If the person wishes to keep driving, the DVLA/DVA will request a report from the person’s GP or consultant. They may also require the person to take a driving assessment at an accredited mobility centre. This may be helpful in getting professional guidance and evidence about whether the person needs to stop driving.

It removes the responsibility from the carer and this might help to reduce conflict about the decision, because the person with dementia cannot blame them for the outcome. Also, the person may accept the news or be more easily convinced if they hear it from a professional.

It can be a difficult situation if the person continues to drive in spite of medical advice or after having their licence cancelled. This is because they may lack insight into their condition or are in denial about their diagnosis. Families and carers should make all possible efforts to encourage the person to stop driving immediately, for legal and safety reasons. Parking the car out of sight can remove a visible reminder. Some carers also resort to hiding the car keys.

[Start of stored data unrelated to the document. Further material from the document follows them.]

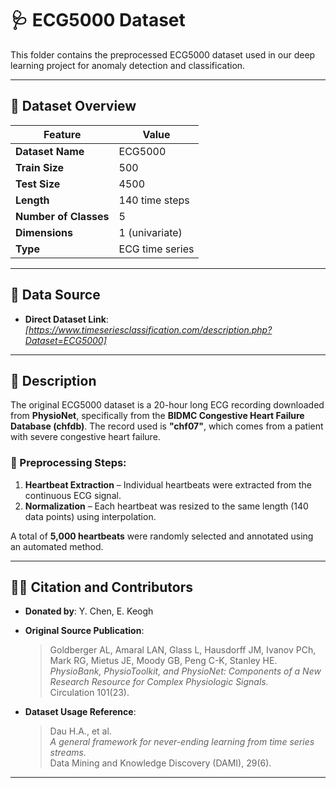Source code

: 
# 🩺 ECG5000 Dataset

This folder contains the preprocessed ECG5000 dataset used in our deep learning project for anomaly detection and classification.

---

## 📂 Dataset Overview

| Feature              | Value          |
|----------------------|----------------|
| **Dataset Name**     | ECG5000        |
| **Train Size**       | 500            |
| **Test Size**        | 4500           |
| **Length**           | 140 time steps |
| **Number of Classes**| 5              |
| **Dimensions**       | 1 (univariate) |
| **Type**             | ECG time series|

---

## 🔗 Data Source
 
- **Direct Dataset Link**: *[https://www.timeseriesclassification.com/description.php?Dataset=ECG5000]*

---

## 📜 Description

The original ECG5000 dataset is a 20-hour long ECG recording downloaded from **PhysioNet**, specifically from the **BIDMC Congestive Heart Failure Database (chfdb)**. The record used is **"chf07"**, which comes from a patient with severe congestive heart failure.

### 🧪 Preprocessing Steps:
1. **Heartbeat Extraction** – Individual heartbeats were extracted from the continuous ECG signal.
2. **Normalization** – Each heartbeat was resized to the same length (140 data points) using interpolation.

A total of **5,000 heartbeats** were randomly selected and annotated using an automated method.

---

## 👨‍🔬 Citation and Contributors

- **Donated by**: Y. Chen, E. Keogh  
- **Original Source Publication**:
  > Goldberger AL, Amaral LAN, Glass L, Hausdorff JM, Ivanov PCh, Mark RG, Mietus JE, Moody GB, Peng C-K, Stanley HE.  
  > *PhysioBank, PhysioToolkit, and PhysioNet: Components of a New Research Resource for Complex Physiologic Signals.*  
  > Circulation 101(23).

- **Dataset Usage Reference**:
  > Dau H.A., et al.  
  > *A general framework for never-ending learning from time series streams.*  
  > Data Mining and Knowledge Discovery (DAMI), 29(6).

---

Things for carers to think about around driving:

  • Is the person becoming less confident behind the wheel?
  • Have they had near misses or minor bumps or scrapes since being diagnosed with dementia?
  • Do you or other passengers feel unsafe when the person is driving?
  • Can you help them stay independent in other ways?
  • How would you feel if they had an accident when driving?
  • Can you enlist the help of a professional such as the GP (to help encourage them to stop)?
  • Would it be helpful to seek formal testing at a driving assessment centre?